In a recent poll by Reuters, 30 percent of Americans attested to the recession adding stress or strain to their relationship or marriage—if not ruining it entirely.
Here are some helpful hints that will ease the tension you probably feel due to the recession, bad economy, and money:
- This is the time to be open and honest, not only will it make it easier to tackle the hurdles in front of you, but it will also relieve the anxiety caused by keeping secrets to yourself.
- When you feel stressed out, it can be easy to fall into a cycle of withdrawing from your partner and then lashing out. But it is best to make sure you both are on the same page and working together, not separately, to try and solve all of your issues.

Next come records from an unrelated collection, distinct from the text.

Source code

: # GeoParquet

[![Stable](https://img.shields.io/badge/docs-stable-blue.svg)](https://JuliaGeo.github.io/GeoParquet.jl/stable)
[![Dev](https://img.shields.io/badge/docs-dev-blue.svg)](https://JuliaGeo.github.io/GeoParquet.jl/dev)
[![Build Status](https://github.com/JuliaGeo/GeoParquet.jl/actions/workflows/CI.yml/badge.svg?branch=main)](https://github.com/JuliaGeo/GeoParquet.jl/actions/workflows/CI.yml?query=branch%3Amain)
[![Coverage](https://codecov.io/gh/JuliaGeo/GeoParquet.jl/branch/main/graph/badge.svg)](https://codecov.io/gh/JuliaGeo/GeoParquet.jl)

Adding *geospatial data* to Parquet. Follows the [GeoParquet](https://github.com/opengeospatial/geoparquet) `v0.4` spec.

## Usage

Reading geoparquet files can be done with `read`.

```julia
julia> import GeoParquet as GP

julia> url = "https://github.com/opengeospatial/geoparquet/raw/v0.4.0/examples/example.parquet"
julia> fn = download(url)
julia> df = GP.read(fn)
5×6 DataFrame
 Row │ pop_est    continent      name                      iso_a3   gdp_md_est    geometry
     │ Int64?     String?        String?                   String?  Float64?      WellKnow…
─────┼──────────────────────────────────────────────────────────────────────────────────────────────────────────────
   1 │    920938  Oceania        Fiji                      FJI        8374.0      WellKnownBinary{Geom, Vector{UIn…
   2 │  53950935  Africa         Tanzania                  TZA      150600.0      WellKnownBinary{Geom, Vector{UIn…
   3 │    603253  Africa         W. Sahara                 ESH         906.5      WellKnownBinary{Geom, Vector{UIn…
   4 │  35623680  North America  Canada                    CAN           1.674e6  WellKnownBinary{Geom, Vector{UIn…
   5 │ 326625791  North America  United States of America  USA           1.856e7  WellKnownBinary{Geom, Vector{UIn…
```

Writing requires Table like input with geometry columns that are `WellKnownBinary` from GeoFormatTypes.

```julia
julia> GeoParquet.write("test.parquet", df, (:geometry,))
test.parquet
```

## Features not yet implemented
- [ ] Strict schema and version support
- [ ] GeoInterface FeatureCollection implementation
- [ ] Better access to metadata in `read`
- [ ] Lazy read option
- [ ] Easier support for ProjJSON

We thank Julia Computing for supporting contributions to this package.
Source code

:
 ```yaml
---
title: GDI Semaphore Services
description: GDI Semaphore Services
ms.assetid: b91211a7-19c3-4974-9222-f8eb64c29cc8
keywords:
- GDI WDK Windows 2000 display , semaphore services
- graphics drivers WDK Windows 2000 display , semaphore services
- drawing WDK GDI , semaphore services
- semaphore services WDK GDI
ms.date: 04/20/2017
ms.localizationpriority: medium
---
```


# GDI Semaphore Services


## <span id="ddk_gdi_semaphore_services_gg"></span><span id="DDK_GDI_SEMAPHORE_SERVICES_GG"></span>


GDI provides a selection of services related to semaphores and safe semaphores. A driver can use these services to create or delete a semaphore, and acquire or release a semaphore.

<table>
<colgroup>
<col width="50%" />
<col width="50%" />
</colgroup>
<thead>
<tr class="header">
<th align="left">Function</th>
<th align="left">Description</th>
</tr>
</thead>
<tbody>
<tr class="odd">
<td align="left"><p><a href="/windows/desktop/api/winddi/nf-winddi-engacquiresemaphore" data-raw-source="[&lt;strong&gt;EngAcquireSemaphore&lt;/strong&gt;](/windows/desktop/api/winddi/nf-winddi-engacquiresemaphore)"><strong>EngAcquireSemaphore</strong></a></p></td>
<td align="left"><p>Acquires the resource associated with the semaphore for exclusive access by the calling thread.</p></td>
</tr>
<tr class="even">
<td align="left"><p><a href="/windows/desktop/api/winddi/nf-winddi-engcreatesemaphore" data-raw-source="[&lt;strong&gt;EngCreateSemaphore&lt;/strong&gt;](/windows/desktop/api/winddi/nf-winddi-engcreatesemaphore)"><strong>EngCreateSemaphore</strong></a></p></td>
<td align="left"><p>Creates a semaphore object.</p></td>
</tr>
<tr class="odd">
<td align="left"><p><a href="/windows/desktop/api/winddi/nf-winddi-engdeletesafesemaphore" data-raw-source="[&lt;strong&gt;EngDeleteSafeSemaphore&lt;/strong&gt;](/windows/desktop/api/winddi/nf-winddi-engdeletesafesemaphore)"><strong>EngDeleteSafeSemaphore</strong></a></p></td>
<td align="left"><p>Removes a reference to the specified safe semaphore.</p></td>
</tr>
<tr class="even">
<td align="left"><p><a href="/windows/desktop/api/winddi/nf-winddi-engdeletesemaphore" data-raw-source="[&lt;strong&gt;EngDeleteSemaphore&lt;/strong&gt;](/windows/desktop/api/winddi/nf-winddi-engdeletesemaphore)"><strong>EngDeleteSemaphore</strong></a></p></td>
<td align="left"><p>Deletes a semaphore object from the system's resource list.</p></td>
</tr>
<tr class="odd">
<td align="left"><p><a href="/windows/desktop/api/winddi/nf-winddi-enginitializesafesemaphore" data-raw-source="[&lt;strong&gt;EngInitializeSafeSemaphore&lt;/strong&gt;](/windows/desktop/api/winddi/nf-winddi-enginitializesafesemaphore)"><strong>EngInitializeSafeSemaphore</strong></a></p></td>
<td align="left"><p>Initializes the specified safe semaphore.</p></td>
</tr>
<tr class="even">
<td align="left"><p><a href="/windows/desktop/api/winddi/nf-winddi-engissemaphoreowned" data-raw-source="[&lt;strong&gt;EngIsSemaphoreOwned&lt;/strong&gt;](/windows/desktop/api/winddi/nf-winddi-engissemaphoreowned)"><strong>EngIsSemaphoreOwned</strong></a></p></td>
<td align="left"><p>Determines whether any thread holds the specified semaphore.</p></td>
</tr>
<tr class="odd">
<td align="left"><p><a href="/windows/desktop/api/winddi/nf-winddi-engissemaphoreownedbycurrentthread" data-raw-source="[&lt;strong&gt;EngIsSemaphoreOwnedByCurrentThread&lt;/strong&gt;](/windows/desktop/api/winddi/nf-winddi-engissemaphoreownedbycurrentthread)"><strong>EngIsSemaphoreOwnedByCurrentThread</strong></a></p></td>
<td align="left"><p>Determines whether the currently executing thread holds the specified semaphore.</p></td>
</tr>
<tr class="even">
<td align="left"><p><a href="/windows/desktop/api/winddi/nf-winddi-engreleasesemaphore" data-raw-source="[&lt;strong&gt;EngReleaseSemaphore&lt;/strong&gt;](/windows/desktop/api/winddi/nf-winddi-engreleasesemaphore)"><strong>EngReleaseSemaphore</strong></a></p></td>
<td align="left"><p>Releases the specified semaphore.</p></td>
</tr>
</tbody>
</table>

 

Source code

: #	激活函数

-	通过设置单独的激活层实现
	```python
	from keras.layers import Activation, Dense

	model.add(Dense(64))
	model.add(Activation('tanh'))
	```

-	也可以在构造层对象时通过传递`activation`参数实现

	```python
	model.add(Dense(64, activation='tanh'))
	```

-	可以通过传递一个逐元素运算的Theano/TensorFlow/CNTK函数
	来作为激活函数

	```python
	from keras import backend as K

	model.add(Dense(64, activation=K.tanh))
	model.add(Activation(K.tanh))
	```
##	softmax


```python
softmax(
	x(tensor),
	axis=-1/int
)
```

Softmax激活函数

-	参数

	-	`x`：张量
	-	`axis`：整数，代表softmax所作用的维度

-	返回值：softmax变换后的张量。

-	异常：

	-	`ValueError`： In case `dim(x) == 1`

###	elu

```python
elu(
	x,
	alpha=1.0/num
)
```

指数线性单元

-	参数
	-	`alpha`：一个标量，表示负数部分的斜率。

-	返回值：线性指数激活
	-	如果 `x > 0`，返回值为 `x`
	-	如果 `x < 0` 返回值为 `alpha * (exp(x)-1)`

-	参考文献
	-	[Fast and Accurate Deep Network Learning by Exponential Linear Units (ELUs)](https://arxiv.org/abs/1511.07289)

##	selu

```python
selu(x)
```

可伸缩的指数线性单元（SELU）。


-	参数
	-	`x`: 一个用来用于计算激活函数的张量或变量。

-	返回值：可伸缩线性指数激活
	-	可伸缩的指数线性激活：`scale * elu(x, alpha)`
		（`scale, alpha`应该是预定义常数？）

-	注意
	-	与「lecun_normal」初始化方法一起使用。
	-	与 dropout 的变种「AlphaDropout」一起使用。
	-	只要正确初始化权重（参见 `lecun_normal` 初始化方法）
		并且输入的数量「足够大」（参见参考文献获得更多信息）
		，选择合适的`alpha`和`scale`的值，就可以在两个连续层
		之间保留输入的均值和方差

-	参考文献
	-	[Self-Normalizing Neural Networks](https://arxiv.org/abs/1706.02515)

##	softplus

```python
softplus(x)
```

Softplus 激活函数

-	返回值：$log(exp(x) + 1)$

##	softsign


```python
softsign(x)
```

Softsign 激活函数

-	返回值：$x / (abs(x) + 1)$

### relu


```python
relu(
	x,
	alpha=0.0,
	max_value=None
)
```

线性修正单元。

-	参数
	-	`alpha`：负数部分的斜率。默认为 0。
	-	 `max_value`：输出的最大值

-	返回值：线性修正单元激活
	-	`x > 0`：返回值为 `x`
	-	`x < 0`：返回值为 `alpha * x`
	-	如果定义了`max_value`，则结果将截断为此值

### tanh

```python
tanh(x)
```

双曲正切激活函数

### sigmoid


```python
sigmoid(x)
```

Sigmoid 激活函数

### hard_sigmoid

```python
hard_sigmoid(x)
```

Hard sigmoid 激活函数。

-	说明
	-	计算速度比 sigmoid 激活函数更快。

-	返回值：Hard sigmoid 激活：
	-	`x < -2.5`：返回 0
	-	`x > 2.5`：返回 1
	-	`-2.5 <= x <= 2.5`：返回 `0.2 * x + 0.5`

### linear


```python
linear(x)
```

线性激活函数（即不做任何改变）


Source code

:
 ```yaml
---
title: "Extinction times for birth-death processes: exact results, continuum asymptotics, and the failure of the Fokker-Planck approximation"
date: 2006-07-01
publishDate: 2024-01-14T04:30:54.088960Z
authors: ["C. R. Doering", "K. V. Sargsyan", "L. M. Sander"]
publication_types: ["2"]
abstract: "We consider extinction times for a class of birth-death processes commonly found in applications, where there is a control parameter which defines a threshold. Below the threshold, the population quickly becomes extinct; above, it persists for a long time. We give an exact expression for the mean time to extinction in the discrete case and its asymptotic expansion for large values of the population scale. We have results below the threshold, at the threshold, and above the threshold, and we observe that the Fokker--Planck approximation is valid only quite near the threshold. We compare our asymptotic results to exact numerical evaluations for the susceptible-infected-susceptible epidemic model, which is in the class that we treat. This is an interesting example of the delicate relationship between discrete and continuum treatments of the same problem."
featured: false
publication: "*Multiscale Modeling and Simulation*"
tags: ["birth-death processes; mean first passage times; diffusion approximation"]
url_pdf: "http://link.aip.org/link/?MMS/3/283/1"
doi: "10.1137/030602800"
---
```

- Rather than fight about it, (Arguing won’t reduce that monthly payment!) force each other to focus on a game plan. Taking steps to address the problem will remind you that you are, and always will be, a financial team.
Some Helpful Suggestions:
- Get help. Talking to a financial planner together can help ease money tension, since it’s easier to address tough issues with an objective party. Or take a financial seminar together.
- Be Humble. Never assume your way is the right way. Start by telling your partner what your own family’s attitudes and behaviors toward money were.
- Set aside some money each month, even if it’s only a little, to pay for that vacation, or for that house you’ve dreamed of buying.
- Now that you’ve assessed your finances honestly, it’s time to sit down and make a budget . . . together. Even if one of you pays the bills, it’s important you both take ownership in your financial plans.
Money issues are always the top reason for divorce, so don’t let the one thing that we need in order to live in this world, be the one thing that drives you apart. If each partner has a good understanding of what is actually involved it will help ease the tension, and could even bring a couple closer together instead of driving it apart.